Search code examples
pythonnumpymatplotlibsignalsfft

How to plot frequency data from a .wav file in Python?


I'm trying to plot the frequencies that make up the first 1 second of a voice recording.

My approach was to:

  1. Read the .wav file as a numpy array containing time series data
  2. Slice the array from [0:sample_rate-1], given that the sample rate has units of [samples/1 second], which implies that sample_rate [samples/seconds] * 1 [seconds] = sample_rate [samples]
  3. Perform a fast fourier transform (fft) on the time series array in order to get the frequencies that make up that time-series sample.
  4. Plot the the frequencies on the x-axis, and amplitude on the y-axis. The frequency domain would range from 0:(sample_rate/2) since the Nyquist Sampling Theorem tells us that the recording captured frequencies of at least two times the maximum frequency, i.e 2*max(frequency). I'll also slice the frequency output array in half since the output frequency data is symmetrical

Here is my implementation

import matplotlib.pyplot as plt
import numpy as np
from scipy.fftpack import fft
from scipy.io import wavfile

sample_rate, audio_time_series = wavfile.read(audio_path)
single_sample_data = audio_time_series[:sample_rate]

def fft_plot(audio, sample_rate):
  N = len(audio)    # Number of samples
  T = 1/sample_rate # Period
  y_freq = fft(audio)
  domain = len(y_freq) // 2
  x_freq = np.linspace(0, sample_rate//2, N//2)
  plt.plot(x_freq, abs(y_freq[:domain]))
  plt.xlabel("Frequency [Hz]")
  plt.ylabel("Frequency Amplitude |X(t)|")
  return plt.show()

fft_plot(single_sample_data, sample_rate)

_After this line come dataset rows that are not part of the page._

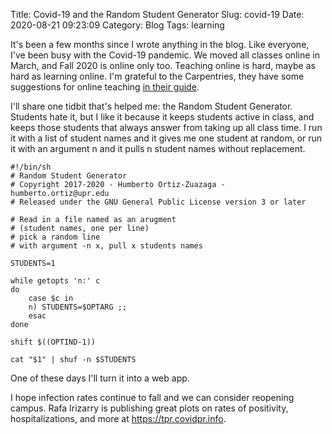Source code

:Title: Covid-19 and the Random Student Generator
Slug: covid-19
Date: 2020-08-21 09:23:09
Category: Blog
Tags: learning

It's been a few months since I wrote anything in the blog. Like everyone, I've
been busy with the Covid-19 pandemic. We moved all classes online in March, and
Fall 2020 is online only too. Teaching online is hard, maybe as hard as learning
online. I'm grateful to the Carpentries, they have some suggestions for online
teaching [in their
guide](https://carpentries.org/online-workshop-recommendations/).

I'll share one tidbit that's helped me: the Random Student Generator. Students
hate it, but I like it because it keeps students active in class, and keeps
those students that always answer from taking up all class time. I run it with a
list of student names and it gives me one student at random, or run it with an
argument n and it pulls n student names without replacement.

```{bash}
#!/bin/sh
# Random Student Generator
# Copyright 2017-2020 - Humberto Ortiz-Zuazaga - humberto.ortiz@upr.edu
# Released under the GNU General Public License version 3 or later

# Read in a file named as an arugment 
# (student names, one per line)
# pick a random line
# with argument -n x, pull x students names

STUDENTS=1

while getopts 'n:' c
do
    case $c in
	n) STUDENTS=$OPTARG ;;
    esac
done

shift $((OPTIND-1))

cat "$1" | shuf -n $STUDENTS 

```

One of these days I'll turn it into a web app.

I hope infection rates continue to fall and we can consider reopening campus.
Rafa Irizarry is publishing great plots on rates of positivity,
hospitalizations, and more at <https://tpr.covidpr.info>.

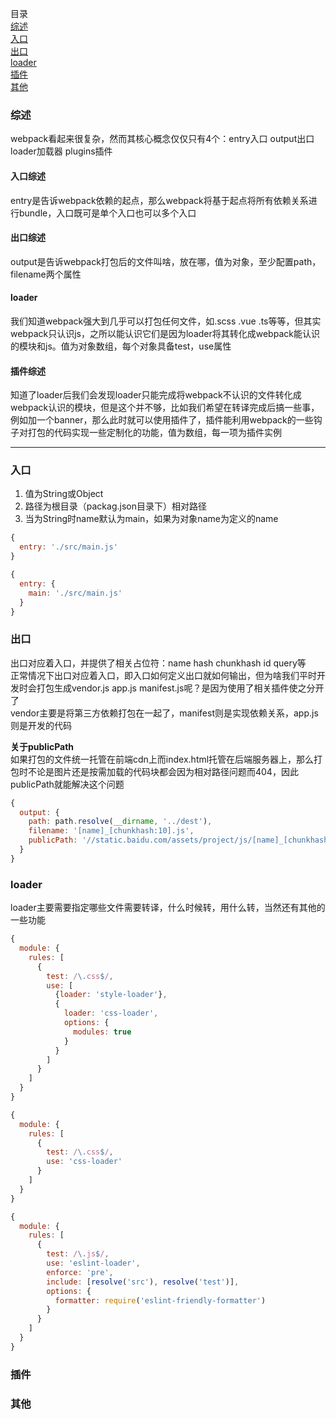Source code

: 目录  
[综述](#综述)  
[入口](#入口)  
[出口](#出口)  
[loader](#loader)  
[插件](#插件)  
[其他](#其他)  

### 综述
webpack看起来很复杂，然而其核心概念仅仅只有4个：entry入口 output出口 loader加载器 plugins插件

#### 入口综述
entry是告诉webpack依赖的起点，那么webpack将基于起点将所有依赖关系进行bundle，入口既可是单个入口也可以多个入口

#### 出口综述
output是告诉webpack打包后的文件叫啥，放在哪，值为对象，至少配置path，filename两个属性

#### loader
我们知道webpack强大到几乎可以打包任何文件，如.scss .vue .ts等等，但其实webpack只认识js，之所以能认识它们是因为loader将其转化成webpack能认识的模块和js。值为对象数组，每个对象具备test，use属性

#### 插件综述
知道了loader后我们会发现loader只能完成将webpack不认识的文件转化成webpack认识的模块，但是这个并不够，比如我们希望在转译完成后搞一些事，例如加一个banner，那么此时就可以使用插件了，插件能利用webpack的一些钩子对打包的代码实现一些定制化的功能，值为数组，每一项为插件实例

****

### 入口
1. 值为String或Object
2. 路径为根目录（packag.json目录下）相对路径
3. 当为String时name默认为main，如果为对象name为定义的name

```js
{
  entry: './src/main.js'
}

{
  entry: {
    main: './src/main.js'
  }
}
```

### 出口
出口对应着入口，并提供了相关占位符：name hash chunkhash id query等  
正常情况下出口对应着入口，即入口如何定义出口就如何输出，但为啥我们平时开发时会打包生成vendor.js app.js manifest.js呢？是因为使用了相关插件使之分开了  
vendor主要是将第三方依赖打包在一起了，manifest则是实现依赖关系，app.js则是开发的代码  

**关于publicPath**  
如果打包的文件统一托管在前端cdn上而index.html托管在后端服务器上，那么打包时不论是图片还是按需加载的代码块都会因为相对路径问题而404，因此publicPath就能解决这个问题  

```js
{
  output: {
    path: path.resolve(__dirname, '../dest'),
    filename: '[name]_[chunkhash:10].js',
    publicPath: '//static.baidu.com/assets/project/js/[name]_[chunkhash:10].js'
  }
}
```

### loader
loader主要需要指定哪些文件需要转译，什么时候转，用什么转，当然还有其他的一些功能

```js
{
  module: {
    rules: [
      {
        test: /\.css$/,
        use: [
          {loader: 'style-loader'},
          {
            loader: 'css-loader',
            options: {
              modules: true
            }
          }
        ]
      }
    ]
  }
}

{
  module: {
    rules: [
      {
        test: /\.css$/,
        use: 'css-loader'
      }
    ]
  }
}

{
  module: {
    rules: [
      {
        test: /\.js$/,
        use: 'eslint-loader',
        enforce: 'pre',
        include: [resolve('src'), resolve('test')],
        options: {
          formatter: require('eslint-friendly-formatter')
        }
      }
    ]
  }
}
```

### 插件

### 其他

This is the plot that it generated

Frequency Plot

However, this is incorrect, my spectrogram tells me I should have frequency peaks below the 5kHz range:

Spectrogram Output

In fact, what this plot is actually showing, is the first second of my time series data:

Time Series Data

Which I was able to debug by removing the absolute value function from y_freq when I plot it, and entering the entire audio signal into my fft_plot function:

...
sample_rate, audio_time_series = wavfile.read(audio_path)
single_sample_data = audio_time_series[:sample_rate]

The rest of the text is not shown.